◆ DIRECTIONS:
Transcribe the listing below word for word but skip its images.

##############################

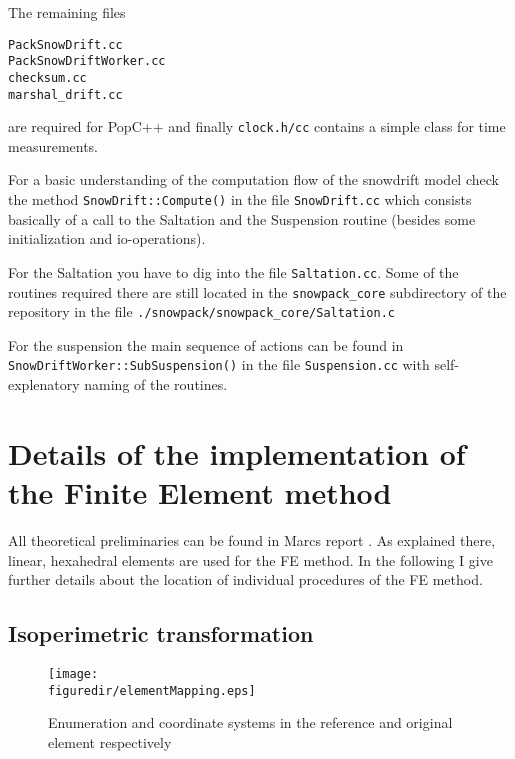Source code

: \documentclass[12pt]{report}
\def\figuredir{./figures}
\begin{document}
The remaining files 
\begin{verbatim}
PackSnowDrift.cc
PackSnowDriftWorker.cc
checksum.cc
marshal_drift.cc
\end{verbatim}
are required for PopC++ and finally \verb+clock.h/cc+ contains a
simple class for time measurements.

For a basic understanding of the computation flow of the snowdrift
model check the method \verb+SnowDrift::Compute()+ in the file
\verb+SnowDrift.cc+ which consists basically of a call to the
Saltation and the Suspension routine (besides some initialization and
io-operations).

For the Saltation you have to dig into the file \verb+Saltation.cc+.
Some of the routines required there are still located in the
\verb+snowpack_core+ subdirectory of the repository in the file
\verb+./snowpack/snowpack_core/Saltation.c+

For the suspension the main sequence of actions can be found in
\\\verb+SnowDriftWorker::SubSuspension()+ in the file
\verb+Suspension.cc+ with self-explenatory naming of the routines.


\section{Details of the implementation of the Finite Element method}
All theoretical preliminaries can be found in Marcs report
\cite{ryser_2004}. As explained there, linear, hexahedral elements are
used for the FE method. In the following I give further details about
the location of individual procedures of the FE method.

\subsection{Isoperimetric transformation}
\begin{figure}[t]
  \begin{center}
    \noindent\texttt{[image: \\figuredir/elementMapping.eps]}
  \end{center}
  \caption{Enumeration and coordinate systems in the reference and
    original element respectively}
  \label{iso}
\end{figure}
\end{document}
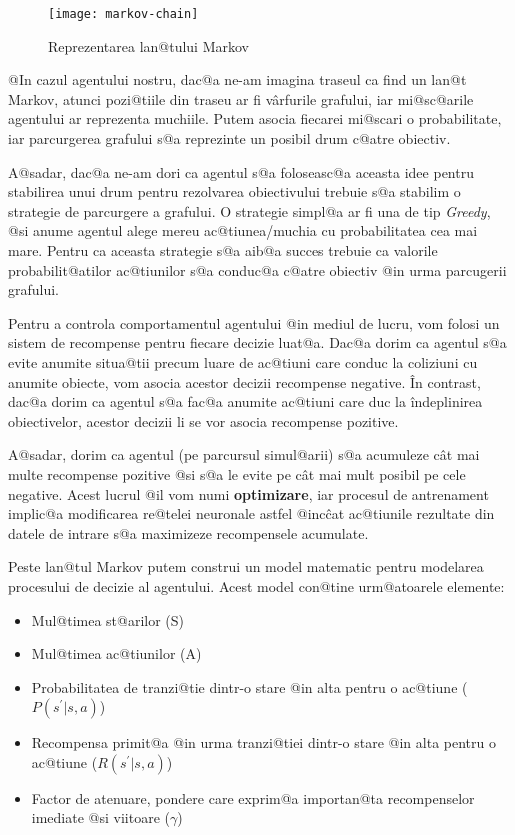 \begin{figure}[h]
	\centering
	\texttt{[image: markov-chain]}
	\caption{Reprezentarea lan@tului Markov}
	\label{fig:markov-chain}
\end{figure}


@In cazul agentului nostru, dac@a ne-am imagina traseul ca find un lan@t Markov, atunci pozi@tiile din traseu ar fi v\^ arfurile grafului, iar mi@sc@arile agentului ar reprezenta muchiile. Putem asocia fiecarei mi@scari o probabilitate, iar parcurgerea grafului s@a reprezinte un posibil drum c@atre obiectiv.

A@sadar, dac@a ne-am dori ca agentul s@a foloseasc@a aceasta idee pentru stabilirea unui drum pentru rezolvarea obiectivului trebuie s@a stabilim o strategie de parcurgere a grafului.
O strategie simpl@a ar fi una de tip {\sl Greedy}, @si anume agentul alege mereu ac@tiunea/muchia cu probabilitatea cea mai mare. Pentru ca aceasta strategie s@a aib@a succes trebuie ca valorile probabilit@atilor ac@tiunilor s@a conduc@a c@atre obiectiv @in urma parcugerii grafului.

Pentru a controla comportamentul agentului @in mediul de lucru, vom folosi un sistem de recompense pentru fiecare decizie luat@a. Dac@a dorim ca agentul s@a evite anumite situa@tii precum luare de ac@tiuni care conduc la coliziuni cu anumite obiecte, vom asocia acestor decizii recompense negative. \^In contrast, dac@a dorim ca agentul s@a fac@a anumite ac@tiuni care duc la \^indeplinirea obiectivelor, acestor decizii li se vor asocia recompense pozitive.

A@sadar, dorim ca agentul (pe parcursul simul@arii) s@a acumuleze c\^ at mai multe recompense pozitive @si s@a le evite pe c\^ at mai mult posibil pe cele negative. Acest lucrul @il vom numi \textbf{optimizare}, iar procesul de antrenament implic@a modificarea re@telei neuronale astfel @inc\^ cat ac@tiunile rezultate din datele de intrare s@a maximizeze recompensele acumulate.

Peste lan@tul Markov putem construi un model matematic pentru modelarea procesului de decizie al agentului. Acest model con@tine urm@atoarele elemente:

\begin{itemize}
	\item Mul@timea st@arilor (S)
	\item Mul@timea ac@tiunilor (A)
	\item Probabilitatea de tranzi@tie dintr-o stare @in alta pentru o ac@tiune ($P(s^{\prime}|s, a)$)
	\item Recompensa primit@a @in urma tranzi@tiei dintr-o stare @in alta pentru o ac@tiune ($R(s^{\prime}|s, a)$)
	\item Factor de atenuare, pondere care exprim@a importan@ta recompenselor imediate @si viitoare ($\gamma$)
\end{itemize}

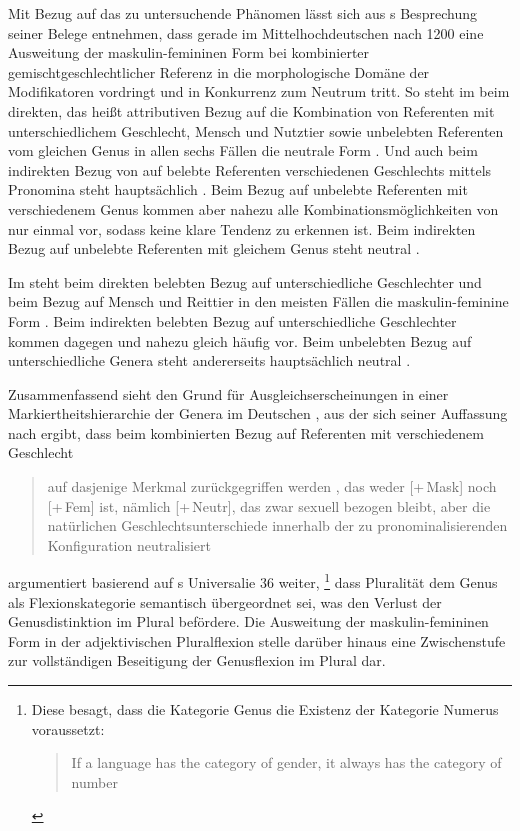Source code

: Mit Bezug auf das zu untersuchende Phänomen lässt sich aus
\citeauthor{askedal1973}s Besprechung seiner Belege entnehmen, dass gerade im
Mittelhochdeutschen nach 1200
eine Ausweitung der maskulin-femininen Form bei kombinierter
gemischt\-geschlechtlicher Referenz in die morphologische Domäne der
Modifikatoren vordringt und in Konkurrenz zum Neutrum tritt. So steht im
 beim direkten, das heißt attributiven Bezug auf die Kombination
von Referenten mit unterschiedlichem Geschlecht, Mensch und Nutztier sowie
unbelebten Referenten vom gleichen Genus in allen sechs Fällen die neutrale
Form .
Und auch beim indirekten Bezug von  auf belebte Referenten
verschiedenen Geschlechts mittels Pronomina steht hauptsächlich . Beim Bezug auf unbelebte Referenten mit verschiedenem Genus kommen
aber nahezu alle Kombinationsmöglichkeiten von 
nur einmal vor, sodass keine klare Tendenz zu erkennen ist. Beim indirekten
Bezug auf unbelebte Referenten mit gleichem Genus steht neutral  \autocites[145--148, 158--161]{askedal1973}[nach][]{lachmannhartl1952}.

Im  steht beim direkten belebten Bezug auf unterschiedliche
Geschlechter und beim Bezug auf Mensch und Reittier in den meisten Fällen die
maskulin-feminine Form .
Beim indirekten belebten Bezug auf unterschiedliche Geschlechter kommen dagegen
 und  nahezu gleich häufig vor. Beim unbelebten
Bezug auf unterschiedliche Genera steht andererseits hauptsächlich neutral
 \autocites[95--99,
126--128]{askedal1973}[nach][]{maroldschroeder1969}.

Zusammenfassend sieht \citeauthor{askedal1973} den Grund für
Ausgleichserscheinungen in einer Markiertheitshierarchie der Genera im
Deutschen \autocite[241--247]{askedal1973}, aus der sich seiner Auffassung nach
ergibt, dass beim kombinierten Bezug auf Referenten mit verschiedenem
Geschlecht \blockcquote[253]{askedal1973}{auf dasjenige Merkmal zurückgegriffen
werden , das weder [+\,Mask] noch [+\,Fem] ist, nämlich
[+\,Neutr], das zwar sexuell bezogen bleibt, aber die natürlichen
Geschlechts\-unterschiede innerhalb der zu pronominalisierenden Konfiguration
neutralisiert}. \citet[173--177]{askedal1973} argumentiert basierend auf
\citeauthor{greenberg1966}s Universalie 36 weiter,%
%
	\footnote{Diese besagt, dass die Kategorie Genus die Existenz der Kategorie
		Numerus voraussetzt:
		\foreignblockcquote{english}[112]{greenberg1966}{If a language has
		the category of gender, it always has the category of number}.%
	}
%
dass Pluralität dem Genus als Flexionskategorie semantisch übergeordnet sei,
was den Verlust der Genusdistinktion im Plural befördere. Die Ausweitung der
maskulin-femininen Form in der adjektivischen Plural\-flexion stelle darüber
hinaus eine Zwischenstufe zur vollständigen Beseitigung der Genusflexion im
Plural dar.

##############################

◆ SOLUTION TO THE PROBLEM:
Source code

: \documentclass[12pt]{report}
\def\figuredir{./figures}
\begin{document}
The remaining files 
\begin{verbatim}
PackSnowDrift.cc
PackSnowDriftWorker.cc
checksum.cc
marshal_drift.cc
\end{verbatim}
are required for PopC++ and finally \verb+clock.h/cc+ contains a
simple class for time measurements.

For a basic understanding of the computation flow of the snowdrift
model check the method \verb+SnowDrift::Compute()+ in the file
\verb+SnowDrift.cc+ which consists basically of a call to the
Saltation and the Suspension routine (besides some initialization and
io-operations).

For the Saltation you have to dig into the file \verb+Saltation.cc+.
Some of the routines required there are still located in the
\verb+snowpack_core+ subdirectory of the repository in the file
\verb+./snowpack/snowpack_core/Saltation.c+

For the suspension the main sequence of actions can be found in
\\\verb+SnowDriftWorker::SubSuspension()+ in the file
\verb+Suspension.cc+ with self-explenatory naming of the routines.


\section{Details of the implementation of the Finite Element method}
All theoretical preliminaries can be found in Marcs report
\cite{ryser_2004}. As explained there, linear, hexahedral elements are
used for the FE method. In the following I give further details about
the location of individual procedures of the FE method.

\subsection{Isoperimetric transformation}
\begin{figure}[t]
  \begin{center}
    \noindent\texttt{[image: \\figuredir/elementMapping.eps]}
  \end{center}
  \caption{Enumeration and coordinate systems in the reference and
    original element respectively}
  \label{iso}
\end{figure}
\end{document}
 \begin{figure}[h]
	\centering
	\texttt{[image: markov-chain]}
	\caption{Reprezentarea lan@tului Markov}
	\label{fig:markov-chain}
\end{figure}


@In cazul agentului nostru, dac@a ne-am imagina traseul ca find un lan@t Markov, atunci pozi@tiile din traseu ar fi v\^ arfurile grafului, iar mi@sc@arile agentului ar reprezenta muchiile. Putem asocia fiecarei mi@scari o probabilitate, iar parcurgerea grafului s@a reprezinte un posibil drum c@atre obiectiv.

A@sadar, dac@a ne-am dori ca agentul s@a foloseasc@a aceasta idee pentru stabilirea unui drum pentru rezolvarea obiectivului trebuie s@a stabilim o strategie de parcurgere a grafului.
O strategie simpl@a ar fi una de tip {\sl Greedy}, @si anume agentul alege mereu ac@tiunea/muchia cu probabilitatea cea mai mare. Pentru ca aceasta strategie s@a aib@a succes trebuie ca valorile probabilit@atilor ac@tiunilor s@a conduc@a c@atre obiectiv @in urma parcugerii grafului.

Pentru a controla comportamentul agentului @in mediul de lucru, vom folosi un sistem de recompense pentru fiecare decizie luat@a. Dac@a dorim ca agentul s@a evite anumite situa@tii precum luare de ac@tiuni care conduc la coliziuni cu anumite obiecte, vom asocia acestor decizii recompense negative. \^In contrast, dac@a dorim ca agentul s@a fac@a anumite ac@tiuni care duc la \^indeplinirea obiectivelor, acestor decizii li se vor asocia recompense pozitive.

A@sadar, dorim ca agentul (pe parcursul simul@arii) s@a acumuleze c\^ at mai multe recompense pozitive @si s@a le evite pe c\^ at mai mult posibil pe cele negative. Acest lucrul @il vom numi \textbf{optimizare}, iar procesul de antrenament implic@a modificarea re@telei neuronale astfel @inc\^ cat ac@tiunile rezultate din datele de intrare s@a maximizeze recompensele acumulate.

Peste lan@tul Markov putem construi un model matematic pentru modelarea procesului de decizie al agentului. Acest model con@tine urm@atoarele elemente:

\begin{itemize}
	\item Mul@timea st@arilor (S)
	\item Mul@timea ac@tiunilor (A)
	\item Probabilitatea de tranzi@tie dintr-o stare @in alta pentru o ac@tiune ($P(s^{\prime}|s, a)$)
	\item Recompensa primit@a @in urma tranzi@tiei dintr-o stare @in alta pentru o ac@tiune ($R(s^{\prime}|s, a)$)
	\item Factor de atenuare, pondere care exprim@a importan@ta recompenselor imediate @si viitoare ($\gamma$)
\end{itemize}

Source code

: Mit Bezug auf das zu untersuchende Phänomen lässt sich aus
\citeauthor{askedal1973}s Besprechung seiner Belege entnehmen, dass gerade im
Mittelhochdeutschen nach 1200
eine Ausweitung der maskulin-femininen Form bei kombinierter
gemischt\-geschlechtlicher Referenz in die morphologische Domäne der
Modifikatoren vordringt und in Konkurrenz zum Neutrum tritt. So steht im
 beim direkten, das heißt attributiven Bezug auf die Kombination
von Referenten mit unterschiedlichem Geschlecht, Mensch und Nutztier sowie
unbelebten Referenten vom gleichen Genus in allen sechs Fällen die neutrale
Form .
Und auch beim indirekten Bezug von  auf belebte Referenten
verschiedenen Geschlechts mittels Pronomina steht hauptsächlich . Beim Bezug auf unbelebte Referenten mit verschiedenem Genus kommen
aber nahezu alle Kombinationsmöglichkeiten von 
nur einmal vor, sodass keine klare Tendenz zu erkennen ist. Beim indirekten
Bezug auf unbelebte Referenten mit gleichem Genus steht neutral  \autocites[145--148, 158--161]{askedal1973}[nach][]{lachmannhartl1952}.

Im  steht beim direkten belebten Bezug auf unterschiedliche
Geschlechter und beim Bezug auf Mensch und Reittier in den meisten Fällen die
maskulin-feminine Form .
Beim indirekten belebten Bezug auf unterschiedliche Geschlechter kommen dagegen
 und  nahezu gleich häufig vor. Beim unbelebten
Bezug auf unterschiedliche Genera steht andererseits hauptsächlich neutral
 \autocites[95--99,
126--128]{askedal1973}[nach][]{maroldschroeder1969}.

Zusammenfassend sieht \citeauthor{askedal1973} den Grund für
Ausgleichserscheinungen in einer Markiertheitshierarchie der Genera im
Deutschen \autocite[241--247]{askedal1973}, aus der sich seiner Auffassung nach
ergibt, dass beim kombinierten Bezug auf Referenten mit verschiedenem
Geschlecht \blockcquote[253]{askedal1973}{auf dasjenige Merkmal zurückgegriffen
werden , das weder [+\,Mask] noch [+\,Fem] ist, nämlich
[+\,Neutr], das zwar sexuell bezogen bleibt, aber die natürlichen
Geschlechts\-unterschiede innerhalb der zu pronominalisierenden Konfiguration
neutralisiert}. \citet[173--177]{askedal1973} argumentiert basierend auf
\citeauthor{greenberg1966}s Universalie 36 weiter,%
%
	\footnote{Diese besagt, dass die Kategorie Genus die Existenz der Kategorie
		Numerus voraussetzt:
		\foreignblockcquote{english}[112]{greenberg1966}{If a language has
		the category of gender, it always has the category of number}.%
	}
%
dass Pluralität dem Genus als Flexionskategorie semantisch übergeordnet sei,
was den Verlust der Genusdistinktion im Plural befördere. Die Ausweitung der
maskulin-femininen Form in der adjektivischen Plural\-flexion stelle darüber
hinaus eine Zwischenstufe zur vollständigen Beseitigung der Genusflexion im
Plural dar.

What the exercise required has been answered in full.